*** Given information ***

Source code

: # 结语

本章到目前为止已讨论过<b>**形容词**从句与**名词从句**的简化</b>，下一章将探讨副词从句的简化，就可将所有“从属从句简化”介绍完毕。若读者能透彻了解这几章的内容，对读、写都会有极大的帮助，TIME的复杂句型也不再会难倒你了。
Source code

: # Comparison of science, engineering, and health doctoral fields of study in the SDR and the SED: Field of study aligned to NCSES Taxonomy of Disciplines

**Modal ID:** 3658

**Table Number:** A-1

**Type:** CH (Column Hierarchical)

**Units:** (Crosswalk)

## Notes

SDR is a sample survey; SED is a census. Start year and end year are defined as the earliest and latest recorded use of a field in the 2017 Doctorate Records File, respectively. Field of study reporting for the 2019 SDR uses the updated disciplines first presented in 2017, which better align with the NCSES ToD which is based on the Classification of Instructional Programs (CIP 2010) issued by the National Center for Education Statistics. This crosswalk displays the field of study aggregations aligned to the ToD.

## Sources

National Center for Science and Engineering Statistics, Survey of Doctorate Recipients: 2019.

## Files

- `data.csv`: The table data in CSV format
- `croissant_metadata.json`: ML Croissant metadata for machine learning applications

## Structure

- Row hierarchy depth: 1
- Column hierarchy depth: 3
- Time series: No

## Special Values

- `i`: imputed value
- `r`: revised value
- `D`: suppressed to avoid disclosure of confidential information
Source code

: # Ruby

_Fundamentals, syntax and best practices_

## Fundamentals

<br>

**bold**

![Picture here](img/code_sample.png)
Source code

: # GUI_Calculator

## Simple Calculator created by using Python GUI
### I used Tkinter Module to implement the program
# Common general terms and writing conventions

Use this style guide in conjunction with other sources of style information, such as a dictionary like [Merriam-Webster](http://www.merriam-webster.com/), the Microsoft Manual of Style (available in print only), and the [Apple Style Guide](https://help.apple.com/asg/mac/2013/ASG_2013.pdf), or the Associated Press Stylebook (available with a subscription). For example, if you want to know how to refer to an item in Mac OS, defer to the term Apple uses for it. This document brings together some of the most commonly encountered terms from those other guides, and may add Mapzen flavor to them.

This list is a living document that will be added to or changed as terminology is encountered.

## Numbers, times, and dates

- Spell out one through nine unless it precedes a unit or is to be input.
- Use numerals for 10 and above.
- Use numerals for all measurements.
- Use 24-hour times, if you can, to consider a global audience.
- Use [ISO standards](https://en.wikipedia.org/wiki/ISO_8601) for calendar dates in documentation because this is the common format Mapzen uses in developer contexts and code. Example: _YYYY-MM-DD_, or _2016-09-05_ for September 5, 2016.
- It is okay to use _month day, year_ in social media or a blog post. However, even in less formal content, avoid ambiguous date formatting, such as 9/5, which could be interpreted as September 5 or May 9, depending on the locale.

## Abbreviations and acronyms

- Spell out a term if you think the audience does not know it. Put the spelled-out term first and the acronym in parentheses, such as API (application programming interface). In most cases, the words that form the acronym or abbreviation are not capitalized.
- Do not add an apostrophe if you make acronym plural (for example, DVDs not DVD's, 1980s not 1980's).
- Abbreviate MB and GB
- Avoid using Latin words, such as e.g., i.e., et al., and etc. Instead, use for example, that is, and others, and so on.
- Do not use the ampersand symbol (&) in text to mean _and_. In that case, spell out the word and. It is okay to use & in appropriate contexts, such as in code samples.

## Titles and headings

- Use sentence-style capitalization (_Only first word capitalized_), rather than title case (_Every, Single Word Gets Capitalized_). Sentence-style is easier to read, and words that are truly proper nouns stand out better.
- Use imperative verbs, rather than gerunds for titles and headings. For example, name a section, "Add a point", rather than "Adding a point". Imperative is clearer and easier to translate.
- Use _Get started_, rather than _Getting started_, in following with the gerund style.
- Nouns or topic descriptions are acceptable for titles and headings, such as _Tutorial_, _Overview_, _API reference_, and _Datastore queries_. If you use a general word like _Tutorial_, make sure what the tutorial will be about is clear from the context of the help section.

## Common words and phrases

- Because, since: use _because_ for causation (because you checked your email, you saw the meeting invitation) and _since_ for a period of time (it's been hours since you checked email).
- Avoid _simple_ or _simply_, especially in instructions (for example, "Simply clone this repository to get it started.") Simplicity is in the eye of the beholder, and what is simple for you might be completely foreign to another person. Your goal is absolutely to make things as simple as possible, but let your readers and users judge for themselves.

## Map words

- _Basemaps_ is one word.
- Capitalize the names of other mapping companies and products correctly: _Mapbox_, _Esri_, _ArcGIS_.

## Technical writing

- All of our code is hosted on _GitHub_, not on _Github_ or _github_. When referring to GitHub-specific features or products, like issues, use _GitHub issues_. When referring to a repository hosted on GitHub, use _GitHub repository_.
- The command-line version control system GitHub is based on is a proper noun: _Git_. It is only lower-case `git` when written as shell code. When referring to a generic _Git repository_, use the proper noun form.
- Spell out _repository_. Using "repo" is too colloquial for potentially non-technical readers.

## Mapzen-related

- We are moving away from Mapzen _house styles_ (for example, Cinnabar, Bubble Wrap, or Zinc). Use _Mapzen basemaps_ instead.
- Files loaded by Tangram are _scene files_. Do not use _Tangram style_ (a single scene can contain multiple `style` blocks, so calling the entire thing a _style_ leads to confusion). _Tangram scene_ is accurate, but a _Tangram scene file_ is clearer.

*** End of Given information ***

[Aim of the exercise]: Restate the whole of the material exactly.

[Reply]:
Source code

: # 结语

本章到目前为止已讨论过<b>**形容词**从句与**名词从句**的简化</b>，下一章将探讨副词从句的简化，就可将所有“从属从句简化”介绍完毕。若读者能透彻了解这几章的内容，对读、写都会有极大的帮助，TIME的复杂句型也不再会难倒你了。
Source code

: # Comparison of science, engineering, and health doctoral fields of study in the SDR and the SED: Field of study aligned to NCSES Taxonomy of Disciplines

**Modal ID:** 3658

**Table Number:** A-1

**Type:** CH (Column Hierarchical)

**Units:** (Crosswalk)

## Notes

SDR is a sample survey; SED is a census. Start year and end year are defined as the earliest and latest recorded use of a field in the 2017 Doctorate Records File, respectively. Field of study reporting for the 2019 SDR uses the updated disciplines first presented in 2017, which better align with the NCSES ToD which is based on the Classification of Instructional Programs (CIP 2010) issued by the National Center for Education Statistics. This crosswalk displays the field of study aggregations aligned to the ToD.

## Sources

National Center for Science and Engineering Statistics, Survey of Doctorate Recipients: 2019.

## Files

- `data.csv`: The table data in CSV format
- `croissant_metadata.json`: ML Croissant metadata for machine learning applications

## Structure

- Row hierarchy depth: 1
- Column hierarchy depth: 3
- Time series: No

## Special Values

- `i`: imputed value
- `r`: revised value
- `D`: suppressed to avoid disclosure of confidential information
Source code

: # Ruby

_Fundamentals, syntax and best practices_

## Fundamentals

<br>

**bold**

![Picture here](img/code_sample.png)
Source code

: # GUI_Calculator

## Simple Calculator created by using Python GUI
### I used Tkinter Module to implement the program
# Common general terms and writing conventions

Use this style guide in conjunction with other sources of style information, such as a dictionary like [Merriam-Webster](http://www.merriam-webster.com/), the Microsoft Manual of Style (available in print only), and the [Apple Style Guide](https://help.apple.com/asg/mac/2013/ASG_2013.pdf), or the Associated Press Stylebook (available with a subscription). For example, if you want to know how to refer to an item in Mac OS, defer to the term Apple uses for it. This document brings together some of the most commonly encountered terms from those other guides, and may add Mapzen flavor to them.

This list is a living document that will be added to or changed as terminology is encountered.

## Numbers, times, and dates

- Spell out one through nine unless it precedes a unit or is to be input.
- Use numerals for 10 and above.
- Use numerals for all measurements.
- Use 24-hour times, if you can, to consider a global audience.
- Use [ISO standards](https://en.wikipedia.org/wiki/ISO_8601) for calendar dates in documentation because this is the common format Mapzen uses in developer contexts and code. Example: _YYYY-MM-DD_, or _2016-09-05_ for September 5, 2016.
- It is okay to use _month day, year_ in social media or a blog post. However, even in less formal content, avoid ambiguous date formatting, such as 9/5, which could be interpreted as September 5 or May 9, depending on the locale.

## Abbreviations and acronyms

- Spell out a term if you think the audience does not know it. Put the spelled-out term first and the acronym in parentheses, such as API (application programming interface). In most cases, the words that form the acronym or abbreviation are not capitalized.
- Do not add an apostrophe if you make acronym plural (for example, DVDs not DVD's, 1980s not 1980's).
- Abbreviate MB and GB
- Avoid using Latin words, such as e.g., i.e., et al., and etc. Instead, use for example, that is, and others, and so on.
- Do not use the ampersand symbol (&) in text to mean _and_. In that case, spell out the word and. It is okay to use & in appropriate contexts, such as in code samples.

## Titles and headings

- Use sentence-style capitalization (_Only first word capitalized_), rather than title case (_Every, Single Word Gets Capitalized_). Sentence-style is easier to read, and words that are truly proper nouns stand out better.
- Use imperative verbs, rather than gerunds for titles and headings. For example, name a section, "Add a point", rather than "Adding a point". Imperative is clearer and easier to translate.
- Use _Get started_, rather than _Getting started_, in following with the gerund style.
- Nouns or topic descriptions are acceptable for titles and headings, such as _Tutorial_, _Overview_, _API reference_, and _Datastore queries_. If you use a general word like _Tutorial_, make sure what the tutorial will be about is clear from the context of the help section.

## Common words and phrases

- Because, since: use _because_ for causation (because you checked your email, you saw the meeting invitation) and _since_ for a period of time (it's been hours since you checked email).
- Avoid _simple_ or _simply_, especially in instructions (for example, "Simply clone this repository to get it started.") Simplicity is in the eye of the beholder, and what is simple for you might be completely foreign to another person. Your goal is absolutely to make things as simple as possible, but let your readers and users judge for themselves.

## Map words

- _Basemaps_ is one word.
- Capitalize the names of other mapping companies and products correctly: _Mapbox_, _Esri_, _ArcGIS_.

## Technical writing

- All of our code is hosted on _GitHub_, not on _Github_ or _github_. When referring to GitHub-specific features or products, like issues, use _GitHub issues_. When referring to a repository hosted on GitHub, use _GitHub repository_.
- The command-line version control system GitHub is based on is a proper noun: _Git_. It is only lower-case `git` when written as shell code. When referring to a generic _Git repository_, use the proper noun form.
- Spell out _repository_. Using "repo" is too colloquial for potentially non-technical readers.

## Mapzen-related

- We are moving away from Mapzen _house styles_ (for example, Cinnabar, Bubble Wrap, or Zinc). Use _Mapzen basemaps_ instead.
- Files loaded by Tangram are _scene files_. Do not use _Tangram style_ (a single scene can contain multiple `style` blocks, so calling the entire thing a _style_ leads to confusion). _Tangram scene_ is accurate, but a _Tangram scene file_ is clearer.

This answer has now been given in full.